# ACTION ITEM
Write out all of the data again, precisely as it appears.

# Stored dataset items
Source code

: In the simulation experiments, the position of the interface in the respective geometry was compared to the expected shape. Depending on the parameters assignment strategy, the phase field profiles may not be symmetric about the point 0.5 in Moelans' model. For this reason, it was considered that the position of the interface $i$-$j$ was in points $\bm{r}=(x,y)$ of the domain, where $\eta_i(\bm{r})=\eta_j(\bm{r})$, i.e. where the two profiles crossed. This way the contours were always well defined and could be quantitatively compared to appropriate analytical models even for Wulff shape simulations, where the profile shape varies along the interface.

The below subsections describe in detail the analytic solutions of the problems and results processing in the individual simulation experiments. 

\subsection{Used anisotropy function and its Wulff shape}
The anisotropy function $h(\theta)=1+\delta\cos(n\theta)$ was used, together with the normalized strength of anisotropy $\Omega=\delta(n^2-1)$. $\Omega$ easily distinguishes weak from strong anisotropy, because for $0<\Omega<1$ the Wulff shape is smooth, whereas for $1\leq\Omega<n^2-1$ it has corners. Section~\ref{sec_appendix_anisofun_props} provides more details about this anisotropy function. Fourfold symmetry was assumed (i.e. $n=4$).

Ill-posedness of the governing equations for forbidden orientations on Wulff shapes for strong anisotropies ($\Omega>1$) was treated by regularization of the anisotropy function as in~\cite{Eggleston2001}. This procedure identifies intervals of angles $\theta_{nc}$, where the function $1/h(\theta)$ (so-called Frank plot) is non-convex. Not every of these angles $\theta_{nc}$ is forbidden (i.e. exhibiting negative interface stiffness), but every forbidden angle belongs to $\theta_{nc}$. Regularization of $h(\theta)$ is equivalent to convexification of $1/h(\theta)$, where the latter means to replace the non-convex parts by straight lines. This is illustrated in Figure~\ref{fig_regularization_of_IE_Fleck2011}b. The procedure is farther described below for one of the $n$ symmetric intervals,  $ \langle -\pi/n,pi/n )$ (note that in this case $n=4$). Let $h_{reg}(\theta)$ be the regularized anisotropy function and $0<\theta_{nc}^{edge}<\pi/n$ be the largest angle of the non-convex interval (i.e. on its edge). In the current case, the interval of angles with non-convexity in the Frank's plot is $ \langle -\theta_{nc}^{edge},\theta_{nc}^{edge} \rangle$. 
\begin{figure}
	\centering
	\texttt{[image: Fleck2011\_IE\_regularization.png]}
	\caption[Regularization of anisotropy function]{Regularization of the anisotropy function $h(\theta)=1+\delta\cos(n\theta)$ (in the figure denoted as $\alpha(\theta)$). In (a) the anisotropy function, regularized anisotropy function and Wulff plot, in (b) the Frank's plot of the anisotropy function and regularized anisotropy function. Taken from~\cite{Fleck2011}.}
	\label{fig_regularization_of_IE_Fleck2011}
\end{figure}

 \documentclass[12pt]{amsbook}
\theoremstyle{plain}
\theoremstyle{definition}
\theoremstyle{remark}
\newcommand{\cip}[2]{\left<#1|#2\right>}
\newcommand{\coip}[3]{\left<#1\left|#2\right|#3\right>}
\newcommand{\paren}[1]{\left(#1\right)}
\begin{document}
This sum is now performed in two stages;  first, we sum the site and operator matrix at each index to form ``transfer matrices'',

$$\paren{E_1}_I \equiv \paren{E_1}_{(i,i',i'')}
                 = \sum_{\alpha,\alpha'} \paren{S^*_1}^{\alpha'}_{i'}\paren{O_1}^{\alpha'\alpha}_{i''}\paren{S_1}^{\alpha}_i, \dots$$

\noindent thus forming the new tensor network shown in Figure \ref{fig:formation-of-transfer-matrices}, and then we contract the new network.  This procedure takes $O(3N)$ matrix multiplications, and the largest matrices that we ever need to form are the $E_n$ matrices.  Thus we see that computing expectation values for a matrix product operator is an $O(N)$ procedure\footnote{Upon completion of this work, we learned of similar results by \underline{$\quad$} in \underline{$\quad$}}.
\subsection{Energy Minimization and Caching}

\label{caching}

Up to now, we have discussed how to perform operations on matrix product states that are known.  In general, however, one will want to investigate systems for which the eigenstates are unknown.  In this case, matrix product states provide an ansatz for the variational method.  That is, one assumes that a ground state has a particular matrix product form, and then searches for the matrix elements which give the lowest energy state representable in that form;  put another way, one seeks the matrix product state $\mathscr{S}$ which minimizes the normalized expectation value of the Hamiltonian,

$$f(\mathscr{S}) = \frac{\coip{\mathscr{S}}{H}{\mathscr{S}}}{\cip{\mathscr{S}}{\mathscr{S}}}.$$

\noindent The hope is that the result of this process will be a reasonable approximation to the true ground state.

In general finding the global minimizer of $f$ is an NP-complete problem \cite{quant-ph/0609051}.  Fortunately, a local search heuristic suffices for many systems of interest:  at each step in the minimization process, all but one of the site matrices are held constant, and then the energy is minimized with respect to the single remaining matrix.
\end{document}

# RESPONSE
Source code

: In the simulation experiments, the position of the interface in the respective geometry was compared to the expected shape. Depending on the parameters assignment strategy, the phase field profiles may not be symmetric about the point 0.5 in Moelans' model. For this reason, it was considered that the position of the interface $i$-$j$ was in points $\bm{r}=(x,y)$ of the domain, where $\eta_i(\bm{r})=\eta_j(\bm{r})$, i.e. where the two profiles crossed. This way the contours were always well defined and could be quantitatively compared to appropriate analytical models even for Wulff shape simulations, where the profile shape varies along the interface.

The below subsections describe in detail the analytic solutions of the problems and results processing in the individual simulation experiments. 

\subsection{Used anisotropy function and its Wulff shape}
The anisotropy function $h(\theta)=1+\delta\cos(n\theta)$ was used, together with the normalized strength of anisotropy $\Omega=\delta(n^2-1)$. $\Omega$ easily distinguishes weak from strong anisotropy, because for $0<\Omega<1$ the Wulff shape is smooth, whereas for $1\leq\Omega<n^2-1$ it has corners. Section~\ref{sec_appendix_anisofun_props} provides more details about this anisotropy function. Fourfold symmetry was assumed (i.e. $n=4$).

Ill-posedness of the governing equations for forbidden orientations on Wulff shapes for strong anisotropies ($\Omega>1$) was treated by regularization of the anisotropy function as in~\cite{Eggleston2001}. This procedure identifies intervals of angles $\theta_{nc}$, where the function $1/h(\theta)$ (so-called Frank plot) is non-convex. Not every of these angles $\theta_{nc}$ is forbidden (i.e. exhibiting negative interface stiffness), but every forbidden angle belongs to $\theta_{nc}$. Regularization of $h(\theta)$ is equivalent to convexification of $1/h(\theta)$, where the latter means to replace the non-convex parts by straight lines. This is illustrated in Figure~\ref{fig_regularization_of_IE_Fleck2011}b. The procedure is farther described below for one of the $n$ symmetric intervals,  $ \langle -\pi/n,pi/n )$ (note that in this case $n=4$). Let $h_{reg}(\theta)$ be the regularized anisotropy function and $0<\theta_{nc}^{edge}<\pi/n$ be the largest angle of the non-convex interval (i.e. on its edge). In the current case, the interval of angles with non-convexity in the Frank's plot is $ \langle -\theta_{nc}^{edge},\theta_{nc}^{edge} \rangle$. 
\begin{figure}
	\centering
	\texttt{[image: Fleck2011\_IE\_regularization.png]}
	\caption[Regularization of anisotropy function]{Regularization of the anisotropy function $h(\theta)=1+\delta\cos(n\theta)$ (in the figure denoted as $\alpha(\theta)$). In (a) the anisotropy function, regularized anisotropy function and Wulff plot, in (b) the Frank's plot of the anisotropy function and regularized anisotropy function. Taken from~\cite{Fleck2011}.}
	\label{fig_regularization_of_IE_Fleck2011}
\end{figure}

 \documentclass[12pt]{amsbook}
\theoremstyle{plain}
\theoremstyle{definition}
\theoremstyle{remark}
\newcommand{\cip}[2]{\left<#1|#2\right>}
\newcommand{\coip}[3]{\left<#1\left|#2\right|#3\right>}
\newcommand{\paren}[1]{\left(#1\right)}
\begin{document}
This sum is now performed in two stages;  first, we sum the site and operator matrix at each index to form ``transfer matrices'',

$$\paren{E_1}_I \equiv \paren{E_1}_{(i,i',i'')}
                 = \sum_{\alpha,\alpha'} \paren{S^*_1}^{\alpha'}_{i'}\paren{O_1}^{\alpha'\alpha}_{i''}\paren{S_1}^{\alpha}_i, \dots$$

\noindent thus forming the new tensor network shown in Figure \ref{fig:formation-of-transfer-matrices}, and then we contract the new network.  This procedure takes $O(3N)$ matrix multiplications, and the largest matrices that we ever need to form are the $E_n$ matrices.  Thus we see that computing expectation values for a matrix product operator is an $O(N)$ procedure\footnote{Upon completion of this work, we learned of similar results by \underline{$\quad$} in \underline{$\quad$}}.
\subsection{Energy Minimization and Caching}

\label{caching}

Up to now, we have discussed how to perform operations on matrix product states that are known.  In general, however, one will want to investigate systems for which the eigenstates are unknown.  In this case, matrix product states provide an ansatz for the variational method.  That is, one assumes that a ground state has a particular matrix product form, and then searches for the matrix elements which give the lowest energy state representable in that form;  put another way, one seeks the matrix product state $\mathscr{S}$ which minimizes the normalized expectation value of the Hamiltonian,

$$f(\mathscr{S}) = \frac{\coip{\mathscr{S}}{H}{\mathscr{S}}}{\cip{\mathscr{S}}{\mathscr{S}}}.$$

\noindent The hope is that the result of this process will be a reasonable approximation to the true ground state.

In general finding the global minimizer of $f$ is an NP-complete problem \cite{quant-ph/0609051}.  Fortunately, a local search heuristic suffices for many systems of interest:  at each step in the minimization process, all but one of the site matrices are held constant, and then the energy is minimized with respect to the single remaining matrix.
\end{document}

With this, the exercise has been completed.